═══ Material for the task

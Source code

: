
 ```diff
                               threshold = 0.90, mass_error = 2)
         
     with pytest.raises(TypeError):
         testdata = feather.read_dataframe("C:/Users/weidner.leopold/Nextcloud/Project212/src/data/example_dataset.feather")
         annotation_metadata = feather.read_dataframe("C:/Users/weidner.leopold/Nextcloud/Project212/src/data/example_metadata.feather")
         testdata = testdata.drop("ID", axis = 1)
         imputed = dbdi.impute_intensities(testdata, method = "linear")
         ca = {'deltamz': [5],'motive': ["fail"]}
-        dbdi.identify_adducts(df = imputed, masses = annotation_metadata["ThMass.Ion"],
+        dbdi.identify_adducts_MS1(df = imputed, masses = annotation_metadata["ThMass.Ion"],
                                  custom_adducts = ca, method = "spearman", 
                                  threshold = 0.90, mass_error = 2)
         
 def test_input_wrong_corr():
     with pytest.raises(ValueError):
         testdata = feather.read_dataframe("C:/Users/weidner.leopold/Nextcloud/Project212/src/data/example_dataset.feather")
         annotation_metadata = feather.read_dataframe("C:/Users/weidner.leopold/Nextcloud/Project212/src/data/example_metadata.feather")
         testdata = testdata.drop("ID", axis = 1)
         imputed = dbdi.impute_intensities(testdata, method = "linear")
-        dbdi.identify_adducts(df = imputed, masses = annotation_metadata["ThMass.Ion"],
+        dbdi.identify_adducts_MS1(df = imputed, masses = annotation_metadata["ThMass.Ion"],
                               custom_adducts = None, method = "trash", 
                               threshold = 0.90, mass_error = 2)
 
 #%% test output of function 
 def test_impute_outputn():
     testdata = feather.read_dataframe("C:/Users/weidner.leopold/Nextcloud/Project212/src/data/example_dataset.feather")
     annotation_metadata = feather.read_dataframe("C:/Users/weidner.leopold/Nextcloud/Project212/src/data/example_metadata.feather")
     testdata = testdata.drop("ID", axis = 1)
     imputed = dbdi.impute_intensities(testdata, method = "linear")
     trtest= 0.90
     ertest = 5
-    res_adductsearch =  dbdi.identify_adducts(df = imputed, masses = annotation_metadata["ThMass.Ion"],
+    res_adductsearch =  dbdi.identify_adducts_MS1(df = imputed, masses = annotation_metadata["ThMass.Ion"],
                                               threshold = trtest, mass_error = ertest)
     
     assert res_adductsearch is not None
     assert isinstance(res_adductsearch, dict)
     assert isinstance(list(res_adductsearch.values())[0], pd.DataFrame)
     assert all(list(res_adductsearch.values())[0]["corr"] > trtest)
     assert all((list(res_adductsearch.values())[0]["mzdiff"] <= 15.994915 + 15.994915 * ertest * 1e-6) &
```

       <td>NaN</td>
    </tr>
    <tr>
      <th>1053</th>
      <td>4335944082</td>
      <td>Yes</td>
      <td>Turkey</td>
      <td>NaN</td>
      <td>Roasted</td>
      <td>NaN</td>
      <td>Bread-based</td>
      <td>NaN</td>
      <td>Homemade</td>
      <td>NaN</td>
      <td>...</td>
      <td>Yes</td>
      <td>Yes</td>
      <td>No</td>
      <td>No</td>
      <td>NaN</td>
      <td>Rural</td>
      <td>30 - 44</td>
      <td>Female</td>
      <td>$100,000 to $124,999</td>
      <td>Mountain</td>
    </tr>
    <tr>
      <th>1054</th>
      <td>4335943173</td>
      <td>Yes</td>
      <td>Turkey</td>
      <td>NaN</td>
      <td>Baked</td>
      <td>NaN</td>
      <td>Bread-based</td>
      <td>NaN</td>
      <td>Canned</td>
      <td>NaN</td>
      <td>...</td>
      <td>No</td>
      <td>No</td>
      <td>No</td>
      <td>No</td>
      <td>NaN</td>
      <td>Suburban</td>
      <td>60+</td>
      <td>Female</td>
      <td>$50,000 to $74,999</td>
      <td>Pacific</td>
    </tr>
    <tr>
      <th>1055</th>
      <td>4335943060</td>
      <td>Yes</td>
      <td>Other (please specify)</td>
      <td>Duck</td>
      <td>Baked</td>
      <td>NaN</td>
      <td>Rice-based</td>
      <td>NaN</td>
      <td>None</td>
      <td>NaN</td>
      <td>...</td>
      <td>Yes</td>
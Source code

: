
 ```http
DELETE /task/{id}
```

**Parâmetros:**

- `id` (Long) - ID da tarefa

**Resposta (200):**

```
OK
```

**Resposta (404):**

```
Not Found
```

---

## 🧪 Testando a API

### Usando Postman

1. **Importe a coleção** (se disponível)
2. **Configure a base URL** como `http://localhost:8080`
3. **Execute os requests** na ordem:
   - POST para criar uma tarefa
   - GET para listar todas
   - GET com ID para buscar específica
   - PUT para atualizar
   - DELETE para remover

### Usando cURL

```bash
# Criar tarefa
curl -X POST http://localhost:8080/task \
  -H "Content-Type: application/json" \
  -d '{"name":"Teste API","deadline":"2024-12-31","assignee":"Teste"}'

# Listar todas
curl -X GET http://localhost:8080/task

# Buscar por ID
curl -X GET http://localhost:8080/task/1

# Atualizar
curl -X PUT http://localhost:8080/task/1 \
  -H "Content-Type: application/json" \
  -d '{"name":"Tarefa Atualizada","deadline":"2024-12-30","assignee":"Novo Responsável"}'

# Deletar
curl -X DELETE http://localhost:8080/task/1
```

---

══════

▶ **How to complete this task**: Only the number is wanted: how many lines in the data include the string "name"?

▶ **Task output**: 2